Currently in IR, we do nothing for fadd/fsub/fmul. For fdiv/frem, we propagate undef. The code comment for fdiv/frem says:
“the undef could be a snan”
If that’s correct, then shouldn’t it be the same for fadd/fsub/fmul? But this can’t be correct because we support targets that don’t raise exceptions…and even targets that raise exceptions do not trap by default on snan?
I’m not sure the transformation happening with fdiv is correct. If we have “%y = fdiv float %x, undef” and %x is a NaN then the result will be NaN for any value of the undef, right? So if I understand the undef rules correctly (never a certainty) then we can’t safely replace the expression with undef. We could, I think, replace it with “%y = %x” though. I think the same is true for fadd, fsub, fmul, and frem.
What I’m saying is that if we have one operand that is not an undef value then that operand might be NaN and if it is then the result must be NaN. So while it may be true that we don’t have a NaN, it is not true that we definitely do not have a NaN in the example. This is analogous to the example in the language reference where it says “%A = or %X, undef” → “%A = undef” is unsafe because any bits that are set in %A must be set in the result. If any floating point operand is NaN dynamically, then the result must be NaN.

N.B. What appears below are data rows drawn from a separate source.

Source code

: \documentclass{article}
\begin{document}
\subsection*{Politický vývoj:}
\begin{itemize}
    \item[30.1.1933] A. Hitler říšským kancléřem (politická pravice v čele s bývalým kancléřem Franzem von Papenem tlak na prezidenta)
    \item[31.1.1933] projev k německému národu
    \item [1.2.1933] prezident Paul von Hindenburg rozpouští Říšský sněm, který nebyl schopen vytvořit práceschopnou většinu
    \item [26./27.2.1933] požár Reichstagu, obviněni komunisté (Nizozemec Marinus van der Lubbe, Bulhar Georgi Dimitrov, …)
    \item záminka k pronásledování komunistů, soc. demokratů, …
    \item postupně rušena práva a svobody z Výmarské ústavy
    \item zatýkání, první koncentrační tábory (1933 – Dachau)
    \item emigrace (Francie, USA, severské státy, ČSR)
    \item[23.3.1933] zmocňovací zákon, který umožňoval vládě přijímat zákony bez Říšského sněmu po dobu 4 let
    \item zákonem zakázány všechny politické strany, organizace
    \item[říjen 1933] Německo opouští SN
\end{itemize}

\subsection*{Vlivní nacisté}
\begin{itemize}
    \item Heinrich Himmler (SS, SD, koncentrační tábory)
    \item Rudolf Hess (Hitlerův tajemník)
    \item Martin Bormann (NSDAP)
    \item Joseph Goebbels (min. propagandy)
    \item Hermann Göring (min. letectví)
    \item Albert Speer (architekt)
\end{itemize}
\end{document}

I don’t believe it’s accurate to say that NaN is “morally equivalent” to undef. There are some similarities, but the important difference is that NaN always has well defined behavior with a specific correct result. There is, perhaps, a sense in which it is analogous to a poison value, but for the purposes of reasoning about the correctness of floating point operations I think it’s best to be pedantic about treating it as the specific value that it is.
Finally, I was pretty sure you knew that fdiv by zero wasn’t undefined. I just wanted to clarify that the “?” in your comment was indicating that the assertion in the language reference was questionable as opposed to this point being in any way actually uncertain.

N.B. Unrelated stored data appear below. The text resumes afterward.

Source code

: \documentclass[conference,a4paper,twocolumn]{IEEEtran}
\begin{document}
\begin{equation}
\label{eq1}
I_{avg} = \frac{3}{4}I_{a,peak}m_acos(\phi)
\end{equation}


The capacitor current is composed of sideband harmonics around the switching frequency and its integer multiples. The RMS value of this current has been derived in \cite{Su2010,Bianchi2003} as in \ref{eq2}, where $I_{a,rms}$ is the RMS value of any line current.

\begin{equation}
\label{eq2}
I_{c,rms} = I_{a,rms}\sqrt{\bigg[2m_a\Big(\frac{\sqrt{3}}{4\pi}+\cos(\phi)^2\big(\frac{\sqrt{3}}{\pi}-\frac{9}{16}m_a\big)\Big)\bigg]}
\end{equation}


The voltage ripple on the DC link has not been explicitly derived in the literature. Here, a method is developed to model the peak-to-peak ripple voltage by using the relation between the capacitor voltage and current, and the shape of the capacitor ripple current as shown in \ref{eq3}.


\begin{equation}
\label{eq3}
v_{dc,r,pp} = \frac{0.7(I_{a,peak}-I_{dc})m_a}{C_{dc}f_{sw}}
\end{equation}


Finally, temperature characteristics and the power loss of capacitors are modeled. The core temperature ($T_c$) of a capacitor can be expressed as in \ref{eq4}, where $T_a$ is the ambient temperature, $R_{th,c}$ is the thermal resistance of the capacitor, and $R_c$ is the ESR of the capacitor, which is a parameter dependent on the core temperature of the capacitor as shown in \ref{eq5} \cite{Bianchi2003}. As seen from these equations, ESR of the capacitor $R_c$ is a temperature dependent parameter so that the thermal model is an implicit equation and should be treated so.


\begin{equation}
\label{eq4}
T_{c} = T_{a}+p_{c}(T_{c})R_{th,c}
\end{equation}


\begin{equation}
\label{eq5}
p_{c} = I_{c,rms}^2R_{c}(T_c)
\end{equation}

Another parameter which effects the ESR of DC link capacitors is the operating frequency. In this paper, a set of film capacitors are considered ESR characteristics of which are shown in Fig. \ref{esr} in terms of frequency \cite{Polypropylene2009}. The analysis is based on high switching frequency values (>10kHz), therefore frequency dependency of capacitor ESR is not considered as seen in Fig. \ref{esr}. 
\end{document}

Ah, thanks for explaining. So given that any of these ops will return NaN with a NaN operand, let’s choose the undef operand value to be NaN. That means we can fold all of these to a NaN constant in the general case.
But if we have ‘nnan’ FMF, then we can fold harder to undef?
nnan - Allow optimizations to assume the arguments and result are not NaN. Such optimizations are required to retain defined behavior over NaNs, but the value of the result is undefined.
Fair warning, the following is a tangent from the actual topic under discussion... It's only vaguely connected to the example at hand and is mostly a reaction to a collection of comments in various previous floating point discussion threads.
The reasoning here worries me. The semantics of LLVM IR is specified independently of what any particular target does. Referring to target behavior to decide on appropriate semantics for a particular optimization seems inherently problematic. We should instead use LLVM IR's stated semantics to decide legality. We should only use target semantics to help shape proposals to change the IR semantics.
To be specific, something along the lines of the following seems entirely reasonable: "LLVM IR allows us to perform the following optimization here, but doing that would radically complicate the lowering on target X which doesn't support Y. Should we change the IR specification to Z?" On the other hand, reasoning like "Target X doesn't do Y, so this optimization can't be legal" are problematic.
If the code is more specific than the LangRef, we should propose a clarification to the LangRef. The specification for floating point semantics is admittedly a weakness in the current version. Rather than working around it, we should fix that.
I'm pretty sure that isn't what nnan is supposed to mean. If the result of nnan math were undefined in the sense of "undef", programs using nnan could have undefined behavior if the result is used in certain ways which would not be undefined for any actual float value (e.g. converting the result to a string), which seems like a surprising result. And I don't think we gain any useful optimization power from saying we can fold to undef instead of something else.
So I think it's supposed to say "the result is not specified" or something (so an nnan operation which would produce a nan can instead produce any value that isn't undef/poison).
For the first part of Sanjay’s question, I think the answer is, “Yes, we can fold all of these to NaN in the general case.” For the second part, which the nnan FMF is present, I’m not sure. The particulars of the semantics of nnan are unclear to me.
But let me explore what Eli is saying. It sounds reasonable, but I have a question about it.
Suppose we have the nnan FMF set, and we encounter this:
%y = fdiv float %x, undef
If I’ve understood Eli’s interpretation correctly, any of the following transformations would be legal and safe:
%y = 0.0
%y = -1.0
%y = inf
%y = NaN
And so on, covering all possible concrete values, right? Now suppose I don’t change it at all. Now I might have IR that looks like this.
%y = fdiv float %x, undef
%z = fmul float %q, %y
At this point, while working on %z, I could reconsider and say “If I had transformed the fdiv into ‘%y = 0.0’ I could optimize this fmul away too.” So at that point I can choose to do that, right? And in general I can “retroactively” choose any concrete value that would be convenient for the next transformation. You see where I’m going with this?
How is that different from just folding the fdiv into undef to begin with? Is it because I can’t choose different values on different code paths?
Agreed. Those IR instructions are undefined on SNAN, and that undef could take on an SNAN value. Folding these instructions to undef seems reasonable, and it is arguable that you could even fold it to an ‘unreachable'.
So you don’t think sNaNs can just be treated as if they were qNaNs? I understand why we would want to ignore the signaling part of things, but the rules for operating on NaNs are pretty clear and reasonable to implement. The signaling aspect can, I think, be safely ignored when we are in the mode of assuming the default FP environment.
As for the distinction between IEEE and LLVM IR, I would think we would want to define LLVM IR in such a way that it is possible to create and IEEE-compliant compiler. I know we’re not there yet, but we’re working toward it.
Wait, back up, what? The invalid flag raised by operations on sNaN is no different from any other flag in fenv. There’s nothing sensible about saying that every operation that raises underflow/overflow/inexact is undefined, why are operations on sNaN any different?